Although I’ve taken several trips with friends, family and tour groups, I always liked traveling solo. Even on R.V. trips with my brother across the U.S. and Canada, we drove separate vehicles and often took separate side trips. Scenes that stand out most vividly in memory are of places I’ve explored on my own; surroundings impress themselves most intensely on my mind when significant others are not around to distract.
Now that I’m older and living alone, how do I feel about that? I’ve lived alone some fifteen years now, since my youngest daughter went off to college and my mother died not long thereafter. Yes, that daughter didn’t stay long in college; she moved back into one room of the house briefly, then out and on her own again. A couple of years later, she moved back into the downstairs with a husband and baby while I had quarters on the second floor. By that time I was traveling and working elsewhere--to supplement retirement income and to see the world--so I just needed a place to land when I returned to regroup. My daughter and her husband kept up the house and the yard, more or less, in my absence.
I realized that I liked living alone. I had lived with others most of my life: as a child with parents and siblings, in college with room-mates, during two marriages with husbands and children, and later with growing children until they left for college. I may be strange, but I find that the emotional tension of living with another (or with others) rubs me raw inside.
I don’t like it when someone is angry with me. Once, my first husband became angry and stopped speaking to me for at least a day after I had helped him with something he was not able to do by himself (solve a calculus problem), even though he had asked me to help him. Another time, a colleague complained that an instrument (an ultramicrotome) didn't work and, when I fixed it, he became annoyed and called me a "ball-buster." These episodes of unjust rejection and helplessness were burned into my memory. You get no love for being a competent woman.
I feel unhappy and helpless if someone I care about is hurting and I can do nothing for them. My daughters all have had hurts from friends and boyfriends, and I could do nothing but listen, and sometimes they wouldn’t even talk with me about what was hurting them.

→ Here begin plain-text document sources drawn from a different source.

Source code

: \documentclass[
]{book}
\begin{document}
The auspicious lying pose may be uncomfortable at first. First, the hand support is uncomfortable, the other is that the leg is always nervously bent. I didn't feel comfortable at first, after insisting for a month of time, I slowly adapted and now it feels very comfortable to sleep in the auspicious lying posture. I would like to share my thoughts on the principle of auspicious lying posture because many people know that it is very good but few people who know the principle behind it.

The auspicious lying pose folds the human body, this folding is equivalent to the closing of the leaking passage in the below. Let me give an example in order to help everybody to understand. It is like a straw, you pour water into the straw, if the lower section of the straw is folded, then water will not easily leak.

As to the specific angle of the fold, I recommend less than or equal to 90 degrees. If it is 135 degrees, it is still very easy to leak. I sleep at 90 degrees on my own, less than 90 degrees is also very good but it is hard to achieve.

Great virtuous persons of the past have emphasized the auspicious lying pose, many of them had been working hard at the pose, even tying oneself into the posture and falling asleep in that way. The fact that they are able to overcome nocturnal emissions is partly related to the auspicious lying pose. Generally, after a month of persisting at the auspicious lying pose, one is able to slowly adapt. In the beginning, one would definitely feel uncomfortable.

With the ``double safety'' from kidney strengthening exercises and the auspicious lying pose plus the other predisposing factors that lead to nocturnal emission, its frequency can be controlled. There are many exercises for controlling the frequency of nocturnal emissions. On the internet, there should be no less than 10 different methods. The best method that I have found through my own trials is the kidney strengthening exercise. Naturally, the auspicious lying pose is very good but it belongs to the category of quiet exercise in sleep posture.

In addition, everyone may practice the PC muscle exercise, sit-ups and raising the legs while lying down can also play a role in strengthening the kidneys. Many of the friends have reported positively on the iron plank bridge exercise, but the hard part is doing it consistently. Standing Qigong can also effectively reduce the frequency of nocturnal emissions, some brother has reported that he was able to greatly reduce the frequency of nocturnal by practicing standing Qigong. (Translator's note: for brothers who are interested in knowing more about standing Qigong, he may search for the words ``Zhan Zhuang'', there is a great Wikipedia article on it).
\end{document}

I feel unhappy and helpless if someone I care about is hurting and I can do nothing for them. My daughters all have had hurts from friends and boyfriends, and I could do nothing but listen, and sometimes they wouldn’t even talk with me about what was hurting them.

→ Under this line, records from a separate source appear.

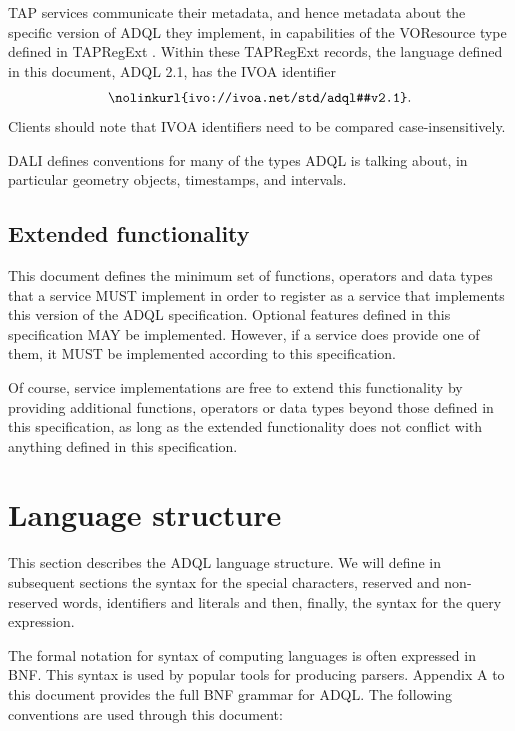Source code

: \documentclass[11pt,a4paper]{ivoa}
\begin{document}
TAP services communicate their metadata, and hence metadata about the
specific version of ADQL they implement, in capabilities of the
VOResource type  defined in TAPRegExt
\citep{2012ivoa.spec.0827D}.  Within these TAPRegExt records, the
language defined in this document, ADQL 2.1, has the IVOA identifier $$
\hbox{\nolinkurl{ivo://ivoa.net/std/adql#v2.1}}.$$ Clients should note
that IVOA identifiers need to be compared case-insensitively.

DALI \citep{2017ivoa.spec.0517D} defines conventions for many of the
types ADQL is talking about, in particular geometry objects, timestamps,
and intervals.

\subsection{Extended functionality}
\label{sec:extending}

This document defines the minimum set of functions, operators and data types
that a service MUST implement in order to register as a service that
implements this version of the ADQL specification. Optional features defined in
this specification MAY be implemented. However, if a service does provide one of
them, it MUST be implemented according to this specification.

Of course, service implementations are free to extend this functionality by
providing additional functions, operators or data types beyond those defined in
this specification, as long as the extended functionality does not conflict
with anything defined in this specification.

\clearpage %
\section{Language structure}
\label{sec:language}

This section describes the ADQL language structure. We will define in
subsequent sections the syntax for the special characters, reserved and non-
reserved words, identifiers and literals and then, finally, the syntax for
the query expression.

The formal notation for syntax of computing languages is often expressed
in BNF. This syntax is used by popular tools for
producing parsers. Appendix A to this document provides the full BNF grammar
for ADQL. The following conventions are used through this document:
\end{document}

I feel betrayed when I’m taken advantage by others I try to help. I have learned the strategy of ignoring “friends” who have problems I listen to, but who are not there for me when I need them.

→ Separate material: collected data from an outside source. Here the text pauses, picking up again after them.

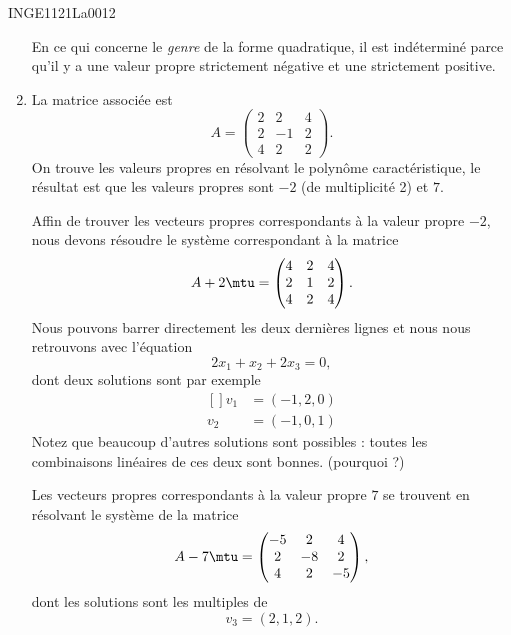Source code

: \begin{corrige}{INGE1121La0012}
\begin{enumerate}
			En ce qui concerne le \emph{genre} de la forme quadratique, il est indéterminé parce qu'il y a une valeur propre strictement négative et une strictement positive.

	\item
		La matrice associée est
		\begin{equation}
			A=\begin{pmatrix}
				2	&	2	&	4	\\
				2	&	-1	&	2	\\
				4	&	2	&	2
			\end{pmatrix}.
		\end{equation}
		On trouve les valeurs propres en résolvant le polynôme caractéristique, le résultat est que les valeurs propres sont $-2$ (de multiplicité 2) et $7$.

		Affin de trouver les vecteurs propres correspondants à la valeur propre $-2$, nous devons résoudre le système correspondant à la matrice
		\begin{equation}
			A+2\mtu=
			\begin{pmatrix}
				4	&	2	&	4	\\
				2	&	1	&	2	\\
				4	&	2	&	4
			\end{pmatrix}.
		\end{equation}
		Nous pouvons barrer directement les deux dernières lignes et nous nous retrouvons avec l'équation
		\begin{equation}
			2x_1+x_2+2x_3=0,
		\end{equation}
		dont deux solutions sont par exemple
		\begin{equation}
			\begin{aligned}[]
				v_1&=(-1,2,0)\\
				v_2&=(-1,0,1)
			\end{aligned}
		\end{equation}
		Notez que beaucoup d'autres solutions sont possibles : toutes les combinaisons linéaires de ces deux sont bonnes. (pourquoi ?)

		Les vecteurs propres correspondants à la valeur propre $7$ se trouvent en résolvant le système de la matrice
		\begin{equation}
			A-7\mtu=
			\begin{pmatrix}
				-5	&	2	&	4	\\
				2	&	-8	&	2	\\
				4	&	2	&	-5
			\end{pmatrix},
		\end{equation}
		dont les solutions sont les multiples de 
		\begin{equation}
			v_3=(2,1,2).
		\end{equation}


\end{enumerate}
\end{corrige}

I become annoyed and defensive if someone encroaches on my space and time for trivial demands. And I particularly don’t like the TV blaring when I’m trying to read or concentrate on a project.
I am deeply saddened if someone I care about rejects me. Like most others, I’ve had my share of unrequited love. I must say that my love-life has been fair, however; I’ve probably ended (or refused to begin) relationships as often as I’ve been rejected.
I am keenly sensitive to mocking or sarcasm and will try to avoid anyone who behaves that way toward me or others. Before I retired, I was a female in a male-dominated profession and was the brunt of no end of sniping and sarcasm from many (although not all) male “colleagues.” (This had not always been the case; I was in one professional setting in which male colleagues were, in general, pleasant and supportive, but that was not the norm in my professional experience.) I came to understand that insulting behavior toward others is a way that "civilized" males establish dominance relationships within their mini-tribe. I even learned to lash back with feigned good humor from time to time, but that behavior was never natural and it came at an emotional price. This was undoubtedly one of the reasons I decided to take early retirement from a faculty position in the bio-medical sciences; I just didn't like the constant battle for status.
So this sensitivity to emotional dissonance in my surroundings is probably a major reason I’m now alone and liking it. The price of peace may be solitude. Bless friends and family with their own homes!